→ ASSIGNMENT:
Scan the entries that follow and copy out every line containing "Patron".

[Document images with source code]
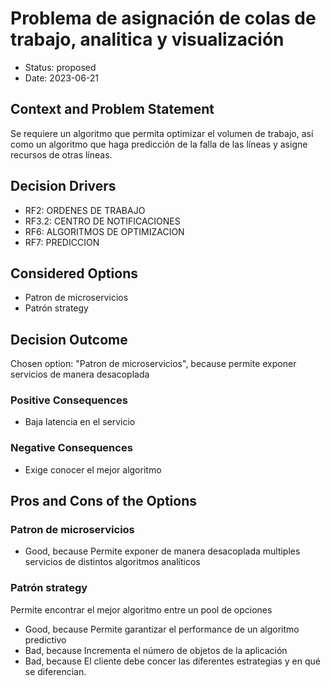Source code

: # Problema de asignación de colas de trabajo, analitica y visualización

* Status: proposed
* Date: 2023-06-21

## Context and Problem Statement

Se requiere un algoritmo que permita optimizar el volumen de trabajo, así como un algoritmo que haga predicción de la falla de las líneas y asigne recursos de otras líneas.

## Decision Drivers

* RF2: ORDENES DE TRABAJO
* RF3.2: CENTRO DE NOTIFICACIONES
* RF6: ALGORITMOS DE OPTIMIZACION
* RF7: PREDICCION

## Considered Options

* Patron de microservicios
* Patrón strategy

## Decision Outcome

Chosen option: "Patron de microservicios", because permite exponer servicios de manera desacoplada

### Positive Consequences

* Baja latencia en el servicio

### Negative Consequences

* Exige conocer el mejor algoritmo

## Pros and Cons of the Options

### Patron de microservicios

* Good, because Permite exponer de manera desacoplada multiples servicios de distintos algoritmos analíticos

### Patrón strategy

Permite encontrar el mejor algoritmo entre un pool de opciones

* Good, because Permite garantizar el performance de un algoritmo predictivo
* Bad, because Incrementa el número de objetos de la aplicación
* Bad, because El cliente debe concer las diferentes estrategias y en qué se diferencian.
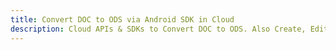 ---title: Convert DOC to ODS via Android SDK in Clouddescription: Cloud APIs & SDKs to Convert DOC to ODS. Also Create, Edit & Render Microsoft Word & OpenOffice documents in the Cloud.---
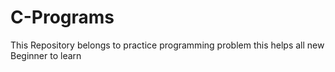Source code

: # C-Programs
This Repository belongs to practice programming problem this helps all new Beginner to learn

→ ANSWER BOX:
* Patron de microservicios
Chosen option: "Patron de microservicios", because permite exponer servicios de manera desacoplada
### Patron de microservicios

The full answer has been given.